BEGIN Data
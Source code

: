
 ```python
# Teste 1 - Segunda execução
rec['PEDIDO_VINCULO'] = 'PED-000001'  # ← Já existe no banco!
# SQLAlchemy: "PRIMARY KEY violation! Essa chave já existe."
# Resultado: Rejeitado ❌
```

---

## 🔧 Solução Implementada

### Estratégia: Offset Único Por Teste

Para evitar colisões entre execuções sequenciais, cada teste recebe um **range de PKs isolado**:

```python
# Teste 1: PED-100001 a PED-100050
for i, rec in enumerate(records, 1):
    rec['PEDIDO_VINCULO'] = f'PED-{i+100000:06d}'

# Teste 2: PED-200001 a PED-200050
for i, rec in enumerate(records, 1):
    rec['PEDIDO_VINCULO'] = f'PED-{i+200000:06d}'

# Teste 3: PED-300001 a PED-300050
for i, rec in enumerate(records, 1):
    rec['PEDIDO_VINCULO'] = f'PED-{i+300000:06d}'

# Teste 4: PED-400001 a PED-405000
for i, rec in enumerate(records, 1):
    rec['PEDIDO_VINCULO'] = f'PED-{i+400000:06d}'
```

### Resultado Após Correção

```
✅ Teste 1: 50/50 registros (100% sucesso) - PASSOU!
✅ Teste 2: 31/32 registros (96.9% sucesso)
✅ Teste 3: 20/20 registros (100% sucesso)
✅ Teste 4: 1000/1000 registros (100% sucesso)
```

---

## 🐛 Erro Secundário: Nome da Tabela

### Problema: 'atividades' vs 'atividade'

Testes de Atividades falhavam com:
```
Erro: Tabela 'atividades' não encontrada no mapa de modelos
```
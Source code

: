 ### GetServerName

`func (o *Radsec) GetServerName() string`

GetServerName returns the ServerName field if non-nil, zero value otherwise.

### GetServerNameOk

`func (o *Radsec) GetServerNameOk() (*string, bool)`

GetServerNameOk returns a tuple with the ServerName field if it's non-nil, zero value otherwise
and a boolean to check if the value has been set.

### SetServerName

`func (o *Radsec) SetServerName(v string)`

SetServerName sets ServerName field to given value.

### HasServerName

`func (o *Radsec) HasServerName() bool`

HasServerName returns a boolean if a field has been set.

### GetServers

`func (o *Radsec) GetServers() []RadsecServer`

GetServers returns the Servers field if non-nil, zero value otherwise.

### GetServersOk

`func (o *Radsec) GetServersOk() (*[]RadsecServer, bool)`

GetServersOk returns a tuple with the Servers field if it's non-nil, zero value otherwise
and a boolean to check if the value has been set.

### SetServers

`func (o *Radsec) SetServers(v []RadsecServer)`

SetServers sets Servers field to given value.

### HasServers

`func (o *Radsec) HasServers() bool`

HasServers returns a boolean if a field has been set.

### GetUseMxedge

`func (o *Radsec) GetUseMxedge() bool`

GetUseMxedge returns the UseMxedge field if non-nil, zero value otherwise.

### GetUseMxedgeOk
END Data
> About this task: With the line that contains "(o *Radsec) GetUseMxedge()" as the first and the final line of the data as the last, repeat every line in that span exactly.

> Exercise output:
`func (o *Radsec) GetUseMxedge() bool`

GetUseMxedge returns the UseMxedge field if non-nil, zero value otherwise.

### GetUseMxedgeOk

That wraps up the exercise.